Satu hal yang perlu menjadi pelajaran bagi umat Islam masa kini bahwa Islam bukanlah agama yang diperjuangkan dengan cara-cara yang brutal atau memaksakan kehendak kepada pihak lain.

Dengan pendekatan historika kerasulan, Muhammad SAW. yang saat itu hidup di tengah masyarakat jahiliah berdakwah dalam arti menyeru, mengajak, dan mengingatkan manusia agar kembali ke jalan yang benar dan lurus bermodalkan akhlakul karimah. Berkat itu pulalah, dengan seizin Allah, Rasulullah Muhammad SAW. dalam jangka waktu relatif singkat (hanya 22 tahun, 2 bulan, 22 hari) berhasil mengubah perilaku masyarakat jahiliah (tidak beradab) menjadi masyarakat yang Islami (beradab). Hal tersebut jika dihitung dari semenjak beliau diangkat/dilantik sebagai Rasul Allah pada usia 40 tahun, sedangkan beliau wafat pada usia 63 tahun.

Betapa banyak kisah perjalanan dakwah beliau ketika itu yang relevan untuk dipedomani oleh para dai, mubalig, dan siapa pun yang terpanggil untuk berdakwah sekaligus hendak membuktikan bahwa Islam rahmatan lil’alamin.

Acapkali terlintas dalam pikiran kita selaku umat Muhammad SAW. mengenai banyak hal. Padahal ajaran Islam tidak mengajarkan pada umatnya tentang hal-hal berikut, seperti terjadinya tirani masyarakat terhadap komunitas umat beragama.

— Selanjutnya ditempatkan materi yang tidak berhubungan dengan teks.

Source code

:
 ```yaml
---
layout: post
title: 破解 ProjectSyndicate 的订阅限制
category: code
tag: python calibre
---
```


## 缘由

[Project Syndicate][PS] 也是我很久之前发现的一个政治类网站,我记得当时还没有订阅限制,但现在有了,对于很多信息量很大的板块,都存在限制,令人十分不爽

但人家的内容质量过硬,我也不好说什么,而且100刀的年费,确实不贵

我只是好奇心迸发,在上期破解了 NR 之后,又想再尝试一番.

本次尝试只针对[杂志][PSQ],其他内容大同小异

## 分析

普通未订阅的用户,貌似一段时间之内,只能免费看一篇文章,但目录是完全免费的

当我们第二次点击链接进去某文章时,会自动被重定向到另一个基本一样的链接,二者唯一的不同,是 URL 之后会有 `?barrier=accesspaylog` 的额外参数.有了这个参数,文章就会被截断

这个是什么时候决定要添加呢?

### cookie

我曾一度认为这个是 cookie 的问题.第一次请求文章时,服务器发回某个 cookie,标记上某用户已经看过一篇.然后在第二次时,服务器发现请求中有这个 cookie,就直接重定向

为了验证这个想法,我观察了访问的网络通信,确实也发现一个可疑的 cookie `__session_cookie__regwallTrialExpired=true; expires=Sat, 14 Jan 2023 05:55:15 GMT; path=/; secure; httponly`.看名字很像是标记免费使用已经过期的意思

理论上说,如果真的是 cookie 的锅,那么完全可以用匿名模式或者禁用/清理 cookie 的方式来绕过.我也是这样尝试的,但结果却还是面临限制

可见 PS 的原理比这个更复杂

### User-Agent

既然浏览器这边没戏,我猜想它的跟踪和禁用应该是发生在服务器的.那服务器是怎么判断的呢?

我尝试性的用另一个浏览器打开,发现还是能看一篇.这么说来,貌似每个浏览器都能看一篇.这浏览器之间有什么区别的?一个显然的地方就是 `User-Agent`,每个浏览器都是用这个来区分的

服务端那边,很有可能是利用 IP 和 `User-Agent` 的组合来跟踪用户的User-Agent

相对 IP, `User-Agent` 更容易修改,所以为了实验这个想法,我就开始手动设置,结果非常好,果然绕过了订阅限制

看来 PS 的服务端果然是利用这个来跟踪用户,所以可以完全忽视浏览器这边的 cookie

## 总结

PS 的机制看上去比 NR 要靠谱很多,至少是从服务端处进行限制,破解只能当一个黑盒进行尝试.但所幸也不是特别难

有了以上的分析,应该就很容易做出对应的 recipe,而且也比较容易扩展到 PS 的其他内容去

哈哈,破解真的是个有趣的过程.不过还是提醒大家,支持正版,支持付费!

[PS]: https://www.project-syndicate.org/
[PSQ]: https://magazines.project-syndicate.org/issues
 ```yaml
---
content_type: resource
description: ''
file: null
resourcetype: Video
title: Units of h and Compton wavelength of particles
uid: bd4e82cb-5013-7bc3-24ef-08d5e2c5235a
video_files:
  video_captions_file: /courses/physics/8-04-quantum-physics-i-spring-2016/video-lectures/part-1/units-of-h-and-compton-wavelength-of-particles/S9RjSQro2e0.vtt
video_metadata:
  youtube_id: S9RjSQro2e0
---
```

Selain itu, memaksakan suatu kehendak / ajaran kepada pihak lain yang tidak sepaham dengan cara-cara yang dapat menimbulkan terjadinya kekacauan, bahkan tidak sedikit menelan korban jiwa yang tidak berdosa. Jelaslah hal itu bukan cara-cara Islam yang dicontohkan oleh Rasulullah SAW. Umat Islam sepatutnya mengutuk keras terhadap tindakan oknum-oknum yang mengatasnamakan Islam (jihad Islam). Padahal tindakan semacam itu justru merusak citra Islam itu sendiri, kontra produktif. Hal itu terjadi akibat masih banyak umat Islam mengaku dirinya Islam (Muslim) tetapi tidak mengenal nilai-nilai dasar Islam.

Marilah kita pelajari, kita kaji, kita dalami, dan implementasikan dalam kehidupan sehari-hari. Buanglah jauh-jauh kebiasaan yang keliru. Tebarkanlah nilai-nilai akhlakul karimah dengan berpedoman teguh kepada Al-Quran dan sunah Rasulullah SAW. Dengan berbekal hal tersebut, dalam semangat berdakwah yang tengah bergelora pada setiap pribadi Muslim, yang terpanggil jiwa dan raganya untuk senantiasa berupaya mewujudkan masyarakat yang Baldatun Toyyibatan Warobbu Ghofur di bumi Pancasila yang kita cintai. Mari kita rapatkan barisan agar Islam sebagai rahmatan lil`alamin benar-benar dijaga agar tidak terkontaminasi oleh ulah-ulah segelintir orang yang penuh dengan nafsu-nafsu syaitoniyah, yang ujung-ujungnya justru merusak citra Islam yang rahmatan lil`alamin.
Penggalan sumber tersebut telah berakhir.